The incentives in the United States Farm Bill to increase yield are part and parcel of the historic yield- and acreage-related formula for row crop subsidies. According to the U.S. Department of Agriculture, in most years prices for row crops are below the cost of production.1 These subsidies, then, together with non-farm jobs, are crucial to the survival of most farm operations — regardless of their scale. Although the USDA estimates that fertilizer accounts for about 40% of the annual operating costs of conventional farming operations, the yield imperative for subsidies that keep the farm in business is a powerful incentive to maintain fertilizer use, regardless of N loss. There is no proportionately strong incentive to decrease fertilizer use.
Farmers have to decide whether the cost of increasing subsidies revenue is more or less than the savings from reduced fertilizer use. It is not an easy calculation, and all the more difficult if the farmer takes into account the environmental costs of fertilizer overuse, like leaching nitrates into groundwater and emitting nitrous oxide, a very potent greenhouse gas.
In addition to the good agricultural practices and technologies that Dan outlines in his essay, there are others that can reduce N loss. For example, a 2002-2013 USDA field experiment produced an average 55% reduction in nitrate loss in a corn-soy rotation by planting a single cover crop, winter rye.2 However, farmers who use cover crops to build soil health complain that USDA’s Risk Management Agency rules on terminating cover crops prior to planting cash crops reduce the benefits of planting cover crops.

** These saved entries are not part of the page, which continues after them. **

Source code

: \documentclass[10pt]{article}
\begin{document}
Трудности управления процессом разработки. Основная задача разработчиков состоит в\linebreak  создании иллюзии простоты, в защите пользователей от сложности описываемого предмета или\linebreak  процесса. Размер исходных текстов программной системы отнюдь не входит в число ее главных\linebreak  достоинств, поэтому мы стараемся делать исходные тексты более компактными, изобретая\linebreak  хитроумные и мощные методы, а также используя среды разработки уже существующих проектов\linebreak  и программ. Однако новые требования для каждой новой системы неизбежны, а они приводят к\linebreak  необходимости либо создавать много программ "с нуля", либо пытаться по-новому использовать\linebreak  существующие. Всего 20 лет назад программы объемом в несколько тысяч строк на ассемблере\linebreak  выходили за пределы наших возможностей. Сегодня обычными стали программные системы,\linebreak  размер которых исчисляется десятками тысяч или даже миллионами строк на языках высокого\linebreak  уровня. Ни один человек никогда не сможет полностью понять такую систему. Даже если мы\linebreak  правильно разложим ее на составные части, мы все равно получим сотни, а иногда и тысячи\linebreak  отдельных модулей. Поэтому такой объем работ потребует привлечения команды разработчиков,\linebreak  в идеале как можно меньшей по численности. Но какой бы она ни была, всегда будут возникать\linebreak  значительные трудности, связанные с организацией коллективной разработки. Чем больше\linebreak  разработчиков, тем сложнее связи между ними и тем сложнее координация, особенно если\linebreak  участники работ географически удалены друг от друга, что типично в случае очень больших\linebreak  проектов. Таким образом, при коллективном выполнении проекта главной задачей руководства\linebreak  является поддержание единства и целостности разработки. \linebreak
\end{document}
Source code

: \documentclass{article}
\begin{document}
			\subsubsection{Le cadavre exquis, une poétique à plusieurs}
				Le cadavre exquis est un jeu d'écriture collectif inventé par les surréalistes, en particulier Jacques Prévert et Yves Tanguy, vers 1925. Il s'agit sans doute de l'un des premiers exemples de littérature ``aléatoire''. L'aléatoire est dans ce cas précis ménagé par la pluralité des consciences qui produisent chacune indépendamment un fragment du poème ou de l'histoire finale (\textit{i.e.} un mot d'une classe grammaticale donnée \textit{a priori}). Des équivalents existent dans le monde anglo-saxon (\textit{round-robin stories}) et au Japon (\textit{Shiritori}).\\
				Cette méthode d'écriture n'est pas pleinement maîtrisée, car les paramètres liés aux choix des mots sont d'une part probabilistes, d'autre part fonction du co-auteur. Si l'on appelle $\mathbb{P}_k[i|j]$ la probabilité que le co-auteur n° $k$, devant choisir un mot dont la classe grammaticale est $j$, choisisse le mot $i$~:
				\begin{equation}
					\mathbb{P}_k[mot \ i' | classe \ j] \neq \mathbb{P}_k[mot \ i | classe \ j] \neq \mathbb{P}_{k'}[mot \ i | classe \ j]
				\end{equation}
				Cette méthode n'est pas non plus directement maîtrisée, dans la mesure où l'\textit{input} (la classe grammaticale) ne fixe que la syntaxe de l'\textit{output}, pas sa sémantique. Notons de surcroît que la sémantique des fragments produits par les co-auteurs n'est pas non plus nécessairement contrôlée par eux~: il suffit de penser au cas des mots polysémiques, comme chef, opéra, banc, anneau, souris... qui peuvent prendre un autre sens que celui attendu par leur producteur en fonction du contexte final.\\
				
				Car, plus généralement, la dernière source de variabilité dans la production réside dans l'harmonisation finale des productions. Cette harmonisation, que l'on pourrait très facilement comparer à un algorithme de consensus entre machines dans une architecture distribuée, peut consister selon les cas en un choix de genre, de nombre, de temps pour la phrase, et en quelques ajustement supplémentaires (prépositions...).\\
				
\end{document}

The use of nitrogen inhibitors and so-called Smart Fertilizer, e.g. controlled release fertilizer wrapped in a gradually degrading polymer, may be eligible for subsidies. But the farmer must weigh the value of those subsidies against the estimated 33% greater cost of Smart Fertilizer. The value proposition of nanotechnology-enabled fertilizers may be even harder to prove to farmers, even with larger taxpayer subsidies, relative to the cost of conventional fertilizer conventionally applied. Nanotechnology applications attempt to provide a more predictable controlled release that would reduce the loss of N and other fertilizer macronutrients. Despite U.S. and Brazilian government support for nanotechnology-enabled fertilizers that have shown N loss reduction in a 76-day field experiment, the experimental results have yet to be reproduced elsewhere.3
Scientists are attempting to engineer non-legume plants to fix their own nitrogen.4 This research is far from development into a commercially viable product. If corn could be engineered to fix its own nitrogen, corn-on-corn planting would result in much less N loss, but other soil health harms of fertilizer use could persist. Likewise, the economic treadmill of adopting a new technology in a low crop price environment would still apply.5
Reducing N loss in agricultural production, like other problems of agro-environmental remediation, is not just a technology issue to be solved by technological means. As long as agricultural policy and taxpayer subsidies support ever greater production and allow good agricultural practices to be a voluntary, individual choice, farmers facing below cost of production prices in most years will find it difficult to resist maximizing yields, regardless of the added costs of fertilizer use and of the expensive machinery of precision agriculture. There is an environmental and public health cost to maximizing production, even if we as a society choose to allow somebody else to pay that cost some time in the future.